What needs to be done: Restate each entry below exactly; pictures stay out of the copy.

The records:
+--
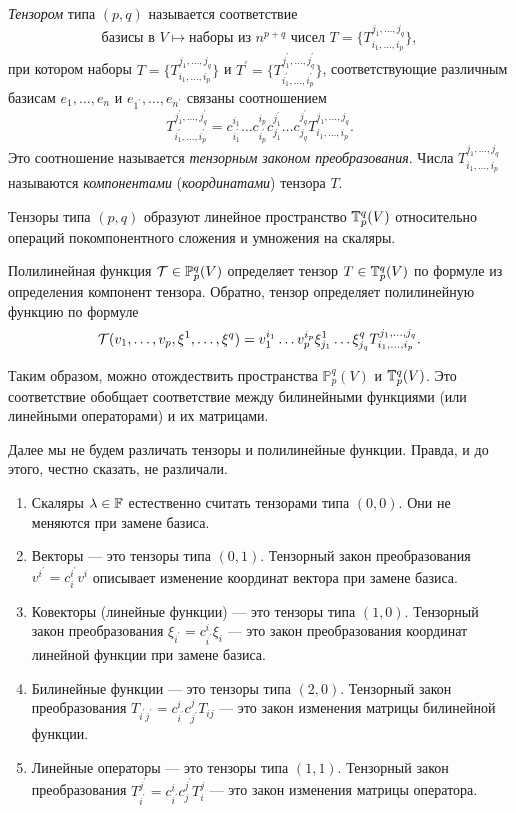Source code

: \begin{definition}
    \textit{Тензором} типа $(p, q)$ называется соответствие
    \[
        \text{базисы в $V$} \mapsto \text{наборы из $n^{p + q}$ чисел $T = \{T_{i_1, \ldots, i_p}^{j_1, \ldots, j_q}\}$},
    \]
    при котором наборы $T = \{T_{i_1, \ldots, i_p}^{j_1, \ldots, j_q}\}$ и $T^\prime = \{T_{i_1^\prime, \ldots, i_p^\prime}^{j_1^\prime, \ldots, j_q^\prime}\}$, соответствующие различным базисам $e_1, \ldots, e_n$ и $e_{1^\prime}, \ldots, e_{n^\prime}$ связаны соотношением
    \[
        T_{i_1^\prime, \ldots, i_p^\prime}^{j_1^\prime, \ldots, j_q^\prime} = c^{i_1}_{i_1^\prime}\ldots c^{i_p}_{i_p^\prime}c^{j_1^\prime}_{j_1}\ldots c^{j_q^\prime}_{j_q}T_{i_1, \ldots, i_p}^{j_1, \ldots, j_q}.
    \]
    Это соотношение называется \textit{тензорным законом преобразования}. Числа $T_{i_1, \ldots, i_p}^{j_1, \ldots, j_q}$ называются \textit{компонентами} (\textit{координатами}) тензора $T$.
\end{definition}

Тензоры типа $(p, q)$ образуют линейное пространство $\mathbb{T}_p^q(V)$ относительно операций покомпонентного сложения и умножения на скаляры.

Полилинейная функция $\mathcal{T} \in \mathbb{P}_p^q(V)$ определяет тензор $T \in \mathbb{T}_p^q(V)$ по формуле из определения компонент тензора. Обратно, тензор определяет полилинейную функцию по формуле
\[
    \mathcal{T}(v_1, \ldots, v_p, \xi^1, \ldots, \xi^q) = v_1^{i_1}\ldots v_p^{i_p}\xi^1_{j_1}\ldots\xi^q_{j_q}T_{i_1, \ldots, i_p}^{j_1, \ldots, j_q}.
\]

Таким образом, можно отождествить пространства $\mathbb{P}_p^q(V)$ и $\mathbb{T}_p^q(V)$. Это соответствие обобщает соответствие между билинейными функциями (или линейными операторами) и их матрицами.

Далее мы не будем различать тензоры и полилинейные функции. Правда, и до этого, честно сказать, не различали.

\begin{example}
    \begin{enumerate}
        \item Скаляры $\lambda \in \mathbb{F}$ естественно считать тензорами типа $(0, 0)$. Они не меняются при замене базиса.
        \item Векторы --- это тензоры типа $(0, 1)$. Тензорный закон преобразования $v^{i^\prime} = c^{i^\prime}_iv^i$ описывает изменение координат вектора при замене базиса.
        \item Ковекторы (линейные функции) --- это тензоры типа $(1, 0)$. Тензорный закон преобразования $\xi_{i^\prime} = c^i_{i^\prime}\xi_i$ --- это закон преобразования координат линейной функции при замене базиса.
        \item Билинейные функции --- это тензоры типа $(2, 0)$. Тензорный закон преобразования $T_{i^\prime j^\prime} = c^i_{i^\prime}c^j_{j^\prime}T_{ij}$ --- это закон изменения матрицы билинейной функции.
        \item Линейные операторы --- это тензоры типа $(1, 1)$. Тензорный закон преобразования $T_{i^\prime}^{j^\prime} = c^i_{i^\prime}c^{j^\prime}_jT_i^j$ --- это закон изменения матрицы оператора.
    \end{enumerate}
\end{example}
+--
Expected answer:
Source code

: \begin{definition}
    \textit{Тензором} типа $(p, q)$ называется соответствие
    \[
        \text{базисы в $V$} \mapsto \text{наборы из $n^{p + q}$ чисел $T = \{T_{i_1, \ldots, i_p}^{j_1, \ldots, j_q}\}$},
    \]
    при котором наборы $T = \{T_{i_1, \ldots, i_p}^{j_1, \ldots, j_q}\}$ и $T^\prime = \{T_{i_1^\prime, \ldots, i_p^\prime}^{j_1^\prime, \ldots, j_q^\prime}\}$, соответствующие различным базисам $e_1, \ldots, e_n$ и $e_{1^\prime}, \ldots, e_{n^\prime}$ связаны соотношением
    \[
        T_{i_1^\prime, \ldots, i_p^\prime}^{j_1^\prime, \ldots, j_q^\prime} = c^{i_1}_{i_1^\prime}\ldots c^{i_p}_{i_p^\prime}c^{j_1^\prime}_{j_1}\ldots c^{j_q^\prime}_{j_q}T_{i_1, \ldots, i_p}^{j_1, \ldots, j_q}.
    \]
    Это соотношение называется \textit{тензорным законом преобразования}. Числа $T_{i_1, \ldots, i_p}^{j_1, \ldots, j_q}$ называются \textit{компонентами} (\textit{координатами}) тензора $T$.
\end{definition}

Тензоры типа $(p, q)$ образуют линейное пространство $\mathbb{T}_p^q(V)$ относительно операций покомпонентного сложения и умножения на скаляры.

Полилинейная функция $\mathcal{T} \in \mathbb{P}_p^q(V)$ определяет тензор $T \in \mathbb{T}_p^q(V)$ по формуле из определения компонент тензора. Обратно, тензор определяет полилинейную функцию по формуле
\[
    \mathcal{T}(v_1, \ldots, v_p, \xi^1, \ldots, \xi^q) = v_1^{i_1}\ldots v_p^{i_p}\xi^1_{j_1}\ldots\xi^q_{j_q}T_{i_1, \ldots, i_p}^{j_1, \ldots, j_q}.
\]

Таким образом, можно отождествить пространства $\mathbb{P}_p^q(V)$ и $\mathbb{T}_p^q(V)$. Это соответствие обобщает соответствие между билинейными функциями (или линейными операторами) и их матрицами.

Далее мы не будем различать тензоры и полилинейные функции. Правда, и до этого, честно сказать, не различали.

\begin{example}
    \begin{enumerate}
        \item Скаляры $\lambda \in \mathbb{F}$ естественно считать тензорами типа $(0, 0)$. Они не меняются при замене базиса.
        \item Векторы --- это тензоры типа $(0, 1)$. Тензорный закон преобразования $v^{i^\prime} = c^{i^\prime}_iv^i$ описывает изменение координат вектора при замене базиса.
        \item Ковекторы (линейные функции) --- это тензоры типа $(1, 0)$. Тензорный закон преобразования $\xi_{i^\prime} = c^i_{i^\prime}\xi_i$ --- это закон преобразования координат линейной функции при замене базиса.
        \item Билинейные функции --- это тензоры типа $(2, 0)$. Тензорный закон преобразования $T_{i^\prime j^\prime} = c^i_{i^\prime}c^j_{j^\prime}T_{ij}$ --- это закон изменения матрицы билинейной функции.
        \item Линейные операторы --- это тензоры типа $(1, 1)$. Тензорный закон преобразования $T_{i^\prime}^{j^\prime} = c^i_{i^\prime}c^{j^\prime}_jT_i^j$ --- это закон изменения матрицы оператора.
    \end{enumerate}
\end{example}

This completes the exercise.